AMD Vega 10, Vega 11, Vega 12 and Vega 20 Rumors and Discussion

I'd actually like to see some extensive benchmarks done with no AA and with FXAA, SMAA etc only. It's an unexpected performance issue.
Hardware Unboxed tested CMAA in Dirt4 and there was little performance drop as expected. Only when moving to high levels of MSAA did they experience massive drops.
 
From the whitepaper, the geometry numbers keep going up, I thought this was 11 before, ...
I wonder what's the additional benefit of each extra triangle.
Going 1 to 2, of course. 2 to 4, sure. But other than some pathological corner cases, going 4 to 8 is probably not going to lift the overall frame time by more than a few percent?

Otherwise, things like this would have been done much earlier.
 
I wonder what's the additional benefit of each extra triangle.
Going 1 to 2, of course. 2 to 4, sure. But other than some pathological corner cases, going 4 to 8 is probably not going to lift the overall frame time by more than a few percent?

Otherwise, things like this would have been done much earlier.

I doubt it would be hard to find CAD examples where it helps a lot. For games, I have no idea.
 
More triangles the better, even for games I guess ?
Of course. :) But it's all academic in the context of driver improvements etc, when it has the potential of improving performance by 1%.

I believe that, in the Nvidia architecture, triangle performance is joined at the hip with other functional blocks.

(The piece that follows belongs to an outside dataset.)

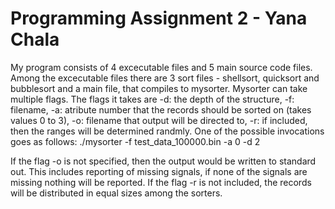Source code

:# Programming Assignment 2 - Yana Chala

My program consists of 4 excecutable files and 5 main source code files. Among the excecutable files there are 3 sort files - shellsort, quicksort and bubblesort and a main file, that compiles to mysorter. Mysorter can take multiple flags. The flags it takes are -d: the depth of the structure, -f: filename, -a: atribute number that the records should be sorted on (takes values 0 to 3), -o: filename that output will be directed to, -r: if included, then the ranges will be determined randmly. One of the possible invocations goes as follows: 
./mysorter -f test_data_100000.bin -a 0 -d 2

If the flag -o is not specified, then the output would be written to standard out. This includes reporting of missing signals, if none of the signals are missing nothing will be reported. If the flag -r is not included, the records will be distributed in equal sizes among the sorters.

So if you have, say, 2 triangles per clock for some mid range device, and you scale it up, you get 4 or 6 depending on the ratio.

That doesn't mean that those extra units for the higher SKUs will be used at full capacity.

Not sure if that's the case for AMD, but I don't think it is.

Not saying that it was a mistake to have up to 11 or 17 or whatever triangles per clock, it may simply be a free benefit of some architectural choices. But I'm just questioning their value in terms of final gaming performance.
 
Triangles are used a lot with tesselation, no ? If so, we have seen a some games where Fiji was beaten by 480 and 1060 only because of the triangle rate. With that in mind, yes maybe 11, or 17, or whatever is "not worth it", but I guess they have to increase it anyway.
 
I'm kind of wondering if people are looking to some of the new features wondering why they're not giving the performance improvements they expect when really it's the MSAA performance that's tanking most of the PC results.
 
Hardware Unboxed tested CMAA in Dirt4 and there was little performance drop as expected. Only when moving to high levels of MSAA did they experience massive drops.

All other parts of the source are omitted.